The below table shows a comparison of I2C and SMBus:

I2C	SMBus
Speed : 0-100 KHz 0-400 KHz 0-1 MHz 0-3.4 MHz	Speed: 10-100KHz
No time-out	Time-out of 35ms
Rise and Fall time not defined	Rise and Fall time defined
The time for which Slave and Master can hold clock low are not defined.	The time for which Slave and Master can hold clock low (SEXT, MEXT) are defined.
Hot plugging doesn’t work	Hot plugging works
For 7-bit addressing, 128 devices can be connected.	For 7-bit addressing, 128 devices can be connected.
Dynamic address allocation not possible.	Includes Address resolution protocol that can make dynamic address allocations.
Packet Error checking not included.	Packet Error checking included.
Error recovery impossible if Slave holds Data or Clock line low forever.	Error recovery possible after time out

What happens if data or Clock line is held low forever by slave?

This is an error condition in I2C, where master can’t handle. Slaves doesn’t generally doesn’t hold clock low and it is data line which can be held low for some time. The master has to keep sending clock signals over a time until slave pulls it high.

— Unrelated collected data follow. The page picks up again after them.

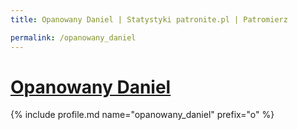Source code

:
 ```yaml
---
title: Opanowany Daniel | Statystyki patronite.pl | Patromierz

permalink: /opanowany_daniel
---
```


# [Opanowany Daniel](https://patronite.pl/opanowany_daniel)

{% include profile.md name="opanowany_daniel" prefix="o" %}
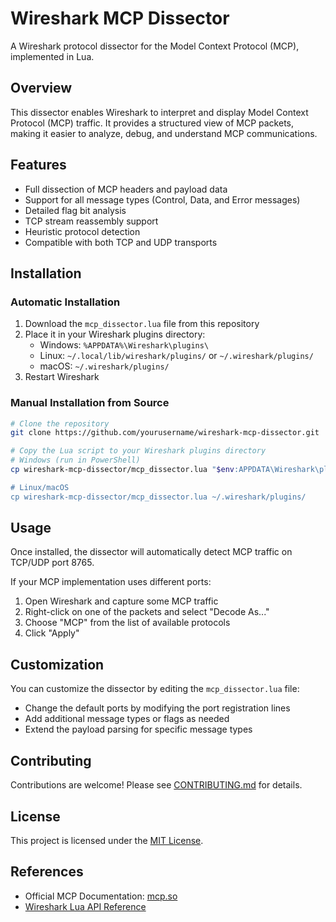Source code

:# Wireshark MCP Dissector

A Wireshark protocol dissector for the Model Context Protocol (MCP), implemented in Lua.

## Overview

This dissector enables Wireshark to interpret and display Model Context Protocol (MCP) traffic. It provides a structured view of MCP packets, making it easier to analyze, debug, and understand MCP communications.

## Features

- Full dissection of MCP headers and payload data
- Support for all message types (Control, Data, and Error messages)
- Detailed flag bit analysis
- TCP stream reassembly support
- Heuristic protocol detection
- Compatible with both TCP and UDP transports

## Installation

### Automatic Installation

1. Download the `mcp_dissector.lua` file from this repository
2. Place it in your Wireshark plugins directory:
   - Windows: `%APPDATA%\Wireshark\plugins\`
   - Linux: `~/.local/lib/wireshark/plugins/` or `~/.wireshark/plugins/`
   - macOS: `~/.wireshark/plugins/`
3. Restart Wireshark

### Manual Installation from Source

```bash
# Clone the repository
git clone https://github.com/yourusername/wireshark-mcp-dissector.git

# Copy the Lua script to your Wireshark plugins directory
# Windows (run in PowerShell)
cp wireshark-mcp-dissector/mcp_dissector.lua "$env:APPDATA\Wireshark\plugins\"

# Linux/macOS
cp wireshark-mcp-dissector/mcp_dissector.lua ~/.wireshark/plugins/
```

## Usage

Once installed, the dissector will automatically detect MCP traffic on TCP/UDP port 8765.

If your MCP implementation uses different ports:

1. Open Wireshark and capture some MCP traffic
2. Right-click on one of the packets and select "Decode As..."
3. Choose "MCP" from the list of available protocols
4. Click "Apply"

## Customization

You can customize the dissector by editing the `mcp_dissector.lua` file:

- Change the default ports by modifying the port registration lines
- Add additional message types or flags as needed
- Extend the payload parsing for specific message types

## Contributing

Contributions are welcome! Please see [CONTRIBUTING.md](CONTRIBUTING.md) for details.

## License

This project is licensed under the [MIT License](LICENSE).

## References

- Official MCP Documentation: [mcp.so](https://mcp.so)
- [Wireshark Lua API Reference](https://www.wireshark.org/docs/wsdg_html_chunked/wsluarm_modules.html)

Where as in SMBus, after a specific time, slave will be reset.

Applications of SMBus:

ü Smart Batteries

ü Power Management (PMICs)

ü Communication with add-in cards of PCI

ü Temperature, Voltage Sensors.

Saturday, 5 May 2012

Understanding I2C - Part 3

Beginners need to know that I2C is a simple synchronous serial communication protocol.

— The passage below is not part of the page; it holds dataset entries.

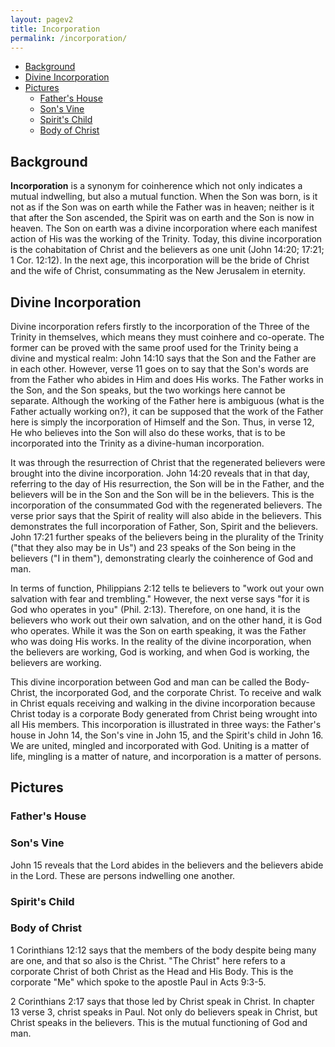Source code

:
 ```yaml
---
layout: pagev2
title: Incorporation
permalink: /incorporation/
---
```

- [Background](#background)
- [Divine Incorporation](#divine-incorporation)
- [Pictures](#pictures)
  - [Father's House](#fathers-house)
  - [Son's Vine](#sons-vine)
  - [Spirit's Child](#spirits-child)
  - [Body of Christ](#body-of-christ)

## Background

**Incorporation** is a synonym for coinherence which not only indicates a mutual indwelling, but also a mutual function. When the Son was born, is it not as if the Son was on earth while the Father was in heaven; neither is it that after the Son ascended, the Spirit was on earth and the Son is now in heaven. The Son on earth was a divine incorporation where each manifest action of His was the working of the Trinity. Today, this divine incorporation is the cohabitation of Christ and the believers as one unit (John 14:20; 17:21; 1 Cor. 12:12). In the next age, this incorporation will be the bride of Christ and the wife of Christ, consummating as the New Jerusalem in eternity.

## Divine Incorporation

Divine incorporation refers firstly to the incorporation of the Three of the Trinity in themselves, which means they must coinhere and co-operate. The former can be proved with the same proof used for the Trinity being a divine and mystical realm: John 14:10 says that the Son and the Father are in each other. However, verse 11 goes on to say that the Son's words are from the Father who abides in Him and does His works. The Father works in the Son, and the Son speaks, but the two workings here cannot be separate. Although the working of the Father here is ambiguous (what is the Father actually working on?), it can be supposed that the work of the Father here is simply the incorporation of Himself and the Son. Thus, in verse 12, He who believes into the Son will also do these works, that is to be incorporated into the Trinity as a divine-human incorporation. 

It was through the resurrection of Christ that the regenerated believers were brought into the divine incorporation. John 14:20 reveals that in that day, referring to the day of His resurrection, the Son will be in the Father, and the believers will be in the Son and the Son will be in the believers. This is the incorporation of the consummated God with the regenerated believers. The verse prior says that the Spirit of reality will also abide in the believers. This demonstrates the full incorporation of Father, Son, Spirit and the believers. John 17:21 further speaks of the believers being in the plurality of the Trinity ("that they also may be in Us") and 23 speaks of the Son being in the believers ("I in them"), demonstrating clearly the coinherence of God and man.

In terms of function, Philippians 2:12 tells te believers to "work out your own salvation with fear and trembling." However, the next verse says "for it is God who operates in you" (Phil. 2:13). Therefore, on one hand, it is the believers who work out their own salvation, and on the other hand, it is God who operates. While it was the Son on earth speaking, it was the Father who was doing His works. In the reality of the divine incorporation, when the believers are working, God is working, and when God is working, the believers are working.

This divine incorporation between God and man can be called the Body-Christ, the incorporated God, and the corporate Christ. To receive and walk in Christ equals receiving and walking in the divine incorporation because Christ today is a corporate Body generated from Christ being wrought into all His members. This incorporation is illustrated in three ways: the Father's house in John 14, the Son's vine in John 15, and the Spirit's child in John 16. We are united, mingled and incorporated with God. Uniting is a matter of life, mingling is a matter of nature, and incorporation is a matter of persons. 

## Pictures

### Father's House

### Son's Vine

John 15 reveals that the Lord abides in the believers and the believers abide in the Lord. These are persons indwelling one another.

### Spirit's Child

### Body of Christ

1 Corinthians 12:12 says that the members of the body despite being many are one, and that so also is the Christ. "The Christ" here refers to a corporate Christ of both Christ as the Head and His Body. This is the corporate "Me" which spoke to the apostle Paul in Acts 9:3-5. 

2 Corinthians 2:17 says that those led by Christ speak in Christ. In chapter 13 verse 3, christ speaks in Paul. Not only do believers speak in Christ, but Christ speaks in the believers. This is the mutual functioning of God and man.


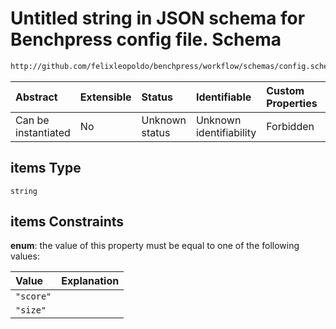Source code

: # Untitled string in JSON schema for Benchpress config file. Schema

```txt
http://github.com/felixleopoldo/benchpress/workflow/schemas/config.schema.json#/definitions/mcmc_traj_plots_item/properties/functional/anyOf/1/items
```



| Abstract            | Extensible | Status         | Identifiable            | Custom Properties | Additional Properties | Access Restrictions | Defined In                                                       |
| :------------------ | :--------- | :------------- | :---------------------- | :---------------- | :-------------------- | :------------------ | :--------------------------------------------------------------- |
| Can be instantiated | No         | Unknown status | Unknown identifiability | Forbidden         | Allowed               | none                | [config.schema.json*](config.schema.json "open original schema") |

## items Type

`string`

## items Constraints

**enum**: the value of this property must be equal to one of the following values:

| Value     | Explanation |
| :-------- | :---------- |
| `"score"` |             |
| `"size"`  |             |

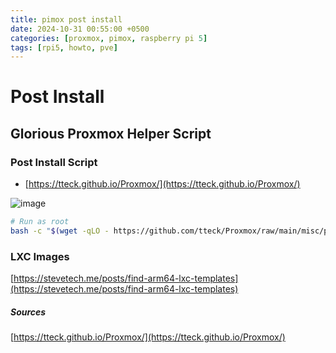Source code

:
 ```yaml
---
title: pimox post install
date: 2024-10-31 00:55:00 +0500
categories: [proxmox, pimox, raspberry pi 5]
tags: [rpi5, howto, pve]
---
```


# Post Install

## Glorious Proxmox Helper Script
### Post Install Script
- [https://tteck.github.io/Proxmox/](https://tteck.github.io/Proxmox/)  

![image](https://gist.github.com/user-attachments/assets/3fa81a9d-71e3-4c57-a745-9cd660d87f9c)


```bash
# Run as root
bash -c "$(wget -qLO - https://github.com/tteck/Proxmox/raw/main/misc/post-pve-install.sh)"
```

### LXC Images
[https://stevetech.me/posts/find-arm64-lxc-templates](https://stevetech.me/posts/find-arm64-lxc-templates)





##### Sources
[https://tteck.github.io/Proxmox/](https://tteck.github.io/Proxmox/)

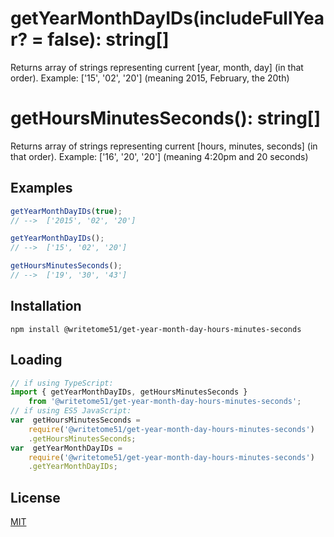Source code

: # getYearMonthDayIDs(includeFullYear? = false): string[]

Returns array of strings representing current [year, month, day] (in that order).
Example:  ['15', '02', '20']  (meaning 2015, February, the 20th)

# getHoursMinutesSeconds(): string[]

Returns array of strings representing current [hours, minutes, seconds] (in that order).
Example:  ['16', '20', '20']  (meaning 4:20pm and 20 seconds)

## Examples
```ts
getYearMonthDayIDs(true);
// -->  ['2015', '02', '20']

getYearMonthDayIDs();
// -->  ['15', '02', '20']

getHoursMinutesSeconds();
// -->  ['19', '30', '43']
```

## Installation

`npm install @writetome51/get-year-month-day-hours-minutes-seconds`

## Loading
```ts
// if using TypeScript:
import { getYearMonthDayIDs, getHoursMinutesSeconds } 
	from '@writetome51/get-year-month-day-hours-minutes-seconds';
// if using ES5 JavaScript:
var  getHoursMinutesSeconds =
	require('@writetome51/get-year-month-day-hours-minutes-seconds')
	.getHoursMinutesSeconds;
var  getYearMonthDayIDs =
	require('@writetome51/get-year-month-day-hours-minutes-seconds')
	.getYearMonthDayIDs;
```

## License
[MIT](https://choosealicense.com/licenses/mit/)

I2C routing/external cable distance:

If you are routing I2C lines on PCB or using external cables, we have to keep in mind the maximum distance to which it can be done. Generally, without considering any factors, the length can be 9-12 feet. But length depends on following factors:

1. Speed

2. Load (capacitance)

3. Source for pull-up

The distance can be increased by using a active current source instead of simple pull-up resistor. This is what is used in current amplifiers used as I2C repeater. For the same capacitance, I2C lines with repeater can be routed over longer distance than I2C lines with no repeater.

General Call in I2C:

In some cases, it is required that master need to communicate with all slaves at a time. In that case, Master has an option of sending “0000 0000” as address. This is called general call to which all the slaves will respond.

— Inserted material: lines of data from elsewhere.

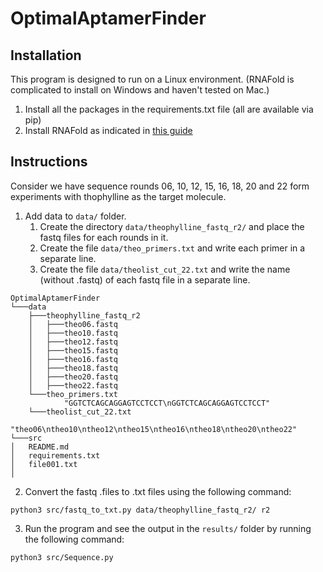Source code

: # OptimalAptamerFinder

## Installation
This program is designed to run on a Linux environment. (RNAFold is complicated to install on Windows and haven't tested on Mac.)
1. Install all the packages in the requirements.txt file (all are available via pip)
2. Install RNAFold as indicated in [this guide](https://algosb2019.sciencesconf.org/data/RNAtutorial.pdf)

## Instructions
 Consider we have sequence rounds 06, 10, 12, 15, 16, 18, 20 and 22 form experiments with thophylline as the target molecule.
 
1. Add data to `data/` folder.
   1. Create the directory `data/theophylline_fastq_r2/` and place the fastq files for each rounds in it.
   2. Create the file `data/theo_primers.txt` and write each primer in a separate line.
   3. Create the file `data/theolist_cut_22.txt` and write the name (without .fastq) of each fastq file in a separate line.
```
OptimalAptamerFinder
└───data
    ├───theophylline_fastq_r2
    │   ├───theo06.fastq
    │   ├───theo10.fastq
    │   ├───theo12.fastq
    │   ├───theo15.fastq
    │   ├───theo16.fastq
    │   ├───theo18.fastq
    │   ├───theo20.fastq
    │   ├───theo22.fastq
    └───theo_primers.txt
            "GGTCTCAGCAGGAGTCCTCCT\nGGTCTCAGCAGGAGTCCTCCT"
    └───theolist_cut_22.txt
            "theo06\ntheo10\ntheo12\ntheo15\ntheo16\ntheo18\ntheo20\ntheo22"
└───src
│   README.md
│   requirements.txt
│   file001.txt    
│
```
2. Convert the fastq .files to .txt files using the following command:
```
python3 src/fastq_to_txt.py data/theophylline_fastq_r2/ r2
```
3. Run the program and see the output in the `results/` folder by running the following command:
```
python3 src/Sequence.py
```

Multi Master Configuration:

Consider an application which demands two microcontrollers and ‘N’ number of sensors. This is a multi master application and clock need to be controlled carefully by either of the master. In this case, masters need to deal with Arbitration and Clock synchronization. Arbitration is like masters fighting for bus and one of them getting control at a specific time. Clock synchronization is like different masters may use different clocks and this can be differentiating factor in the case of slaves deciding which master has initiated the transaction. In case, a master doesn’t want to lose control of the bus, it may send repeated start bit in place of stop bit. This helps the master keep control of the bus. We need to remember that when a “START” signal is sent from Master to slave, the internal logic of slave is set to specific state. SCL need not ne bi-directional but in multi-master mode, the SCL needs to be bi-directional.

Genuine I2C routine:

DATA = 1;

CLK = 1; // initially CLK and DATA are high

Delay(n);

DATA = 0; // data made low from high to indicate START

Delay(n);

CLK = 0; // clock made low and in this state data bit can be put on the bus

Delay(n);

DATA = 0 or 1; // as, clock is made low, we are sending data byte

Delay(n);

CLK = 1; // Now clock is high and bit is freezed

Note: ‘n’ in delay function depends on clock cycle.